▸ **Exercise goal**
Return every line of the data below that includes the string "https".

◆ ◆ ◆

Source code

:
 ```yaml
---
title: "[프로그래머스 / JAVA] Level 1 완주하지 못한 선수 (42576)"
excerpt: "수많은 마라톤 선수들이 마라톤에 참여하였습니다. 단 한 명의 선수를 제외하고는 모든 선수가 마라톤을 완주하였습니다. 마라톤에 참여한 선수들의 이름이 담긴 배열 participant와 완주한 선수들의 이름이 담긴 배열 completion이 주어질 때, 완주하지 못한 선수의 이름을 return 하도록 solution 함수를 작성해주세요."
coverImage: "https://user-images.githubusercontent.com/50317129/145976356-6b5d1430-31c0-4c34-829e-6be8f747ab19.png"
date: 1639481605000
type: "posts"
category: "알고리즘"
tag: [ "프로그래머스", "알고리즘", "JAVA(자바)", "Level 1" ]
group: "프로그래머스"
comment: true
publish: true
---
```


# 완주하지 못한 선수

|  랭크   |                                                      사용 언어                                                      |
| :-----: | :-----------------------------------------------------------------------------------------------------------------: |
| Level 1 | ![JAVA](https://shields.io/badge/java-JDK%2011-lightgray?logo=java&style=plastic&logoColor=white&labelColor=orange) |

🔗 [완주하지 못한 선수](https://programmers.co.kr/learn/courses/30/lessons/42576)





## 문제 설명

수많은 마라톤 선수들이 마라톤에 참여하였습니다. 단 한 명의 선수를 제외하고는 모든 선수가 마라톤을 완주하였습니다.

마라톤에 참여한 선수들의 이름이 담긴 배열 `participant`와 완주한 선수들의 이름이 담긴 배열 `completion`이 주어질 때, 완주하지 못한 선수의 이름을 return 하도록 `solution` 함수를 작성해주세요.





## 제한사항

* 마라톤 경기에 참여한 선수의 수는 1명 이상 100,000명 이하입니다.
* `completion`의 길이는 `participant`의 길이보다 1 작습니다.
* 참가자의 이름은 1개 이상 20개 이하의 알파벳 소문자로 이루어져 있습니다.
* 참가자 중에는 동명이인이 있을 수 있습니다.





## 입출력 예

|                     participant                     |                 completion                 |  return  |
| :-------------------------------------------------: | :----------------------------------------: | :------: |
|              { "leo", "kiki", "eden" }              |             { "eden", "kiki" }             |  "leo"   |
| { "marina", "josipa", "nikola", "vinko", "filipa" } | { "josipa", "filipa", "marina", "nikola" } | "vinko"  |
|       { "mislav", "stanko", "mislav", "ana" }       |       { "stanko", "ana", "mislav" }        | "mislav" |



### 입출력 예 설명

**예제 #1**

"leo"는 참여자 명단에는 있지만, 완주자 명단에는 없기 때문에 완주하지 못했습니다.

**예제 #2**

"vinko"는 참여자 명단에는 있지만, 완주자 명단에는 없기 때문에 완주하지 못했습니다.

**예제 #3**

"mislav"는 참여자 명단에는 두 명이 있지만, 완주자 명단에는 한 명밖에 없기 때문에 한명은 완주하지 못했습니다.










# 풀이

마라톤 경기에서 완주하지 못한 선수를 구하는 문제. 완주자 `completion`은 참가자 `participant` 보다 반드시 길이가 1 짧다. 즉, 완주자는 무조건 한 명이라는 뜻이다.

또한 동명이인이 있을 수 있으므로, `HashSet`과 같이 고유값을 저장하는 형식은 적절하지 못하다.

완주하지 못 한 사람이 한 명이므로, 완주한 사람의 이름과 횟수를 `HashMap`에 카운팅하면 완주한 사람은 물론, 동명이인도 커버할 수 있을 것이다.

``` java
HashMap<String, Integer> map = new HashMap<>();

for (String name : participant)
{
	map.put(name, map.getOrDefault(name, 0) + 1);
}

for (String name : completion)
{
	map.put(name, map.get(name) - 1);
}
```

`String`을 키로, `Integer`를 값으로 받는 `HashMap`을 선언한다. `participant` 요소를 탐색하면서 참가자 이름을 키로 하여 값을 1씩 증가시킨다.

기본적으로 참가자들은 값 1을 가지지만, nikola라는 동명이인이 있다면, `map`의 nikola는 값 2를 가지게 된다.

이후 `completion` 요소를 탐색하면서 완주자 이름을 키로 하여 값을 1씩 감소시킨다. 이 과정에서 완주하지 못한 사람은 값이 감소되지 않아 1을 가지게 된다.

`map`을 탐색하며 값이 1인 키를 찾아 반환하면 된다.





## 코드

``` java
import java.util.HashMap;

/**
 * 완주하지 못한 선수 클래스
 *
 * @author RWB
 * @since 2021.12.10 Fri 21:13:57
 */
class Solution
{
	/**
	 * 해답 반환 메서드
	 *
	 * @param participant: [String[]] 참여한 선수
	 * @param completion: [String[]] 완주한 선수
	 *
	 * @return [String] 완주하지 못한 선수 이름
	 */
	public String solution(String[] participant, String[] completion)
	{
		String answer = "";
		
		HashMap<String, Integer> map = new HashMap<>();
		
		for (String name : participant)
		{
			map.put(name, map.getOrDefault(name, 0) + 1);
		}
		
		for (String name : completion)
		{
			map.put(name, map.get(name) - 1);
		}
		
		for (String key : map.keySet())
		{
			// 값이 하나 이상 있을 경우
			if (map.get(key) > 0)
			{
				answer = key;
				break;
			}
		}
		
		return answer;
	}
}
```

◆ ◆ ◆

▸ **Result of this exercise**
coverImage: "https://user-images.githubusercontent.com/50317129/145976356-6b5d1430-31c0-4c34-829e-6be8f747ab19.png"
| Level 1 | ![JAVA](https://shields.io/badge/java-JDK%2011-lightgray?logo=java&style=plastic&logoColor=white&labelColor=orange) |
🔗 [완주하지 못한 선수](https://programmers.co.kr/learn/courses/30/lessons/42576)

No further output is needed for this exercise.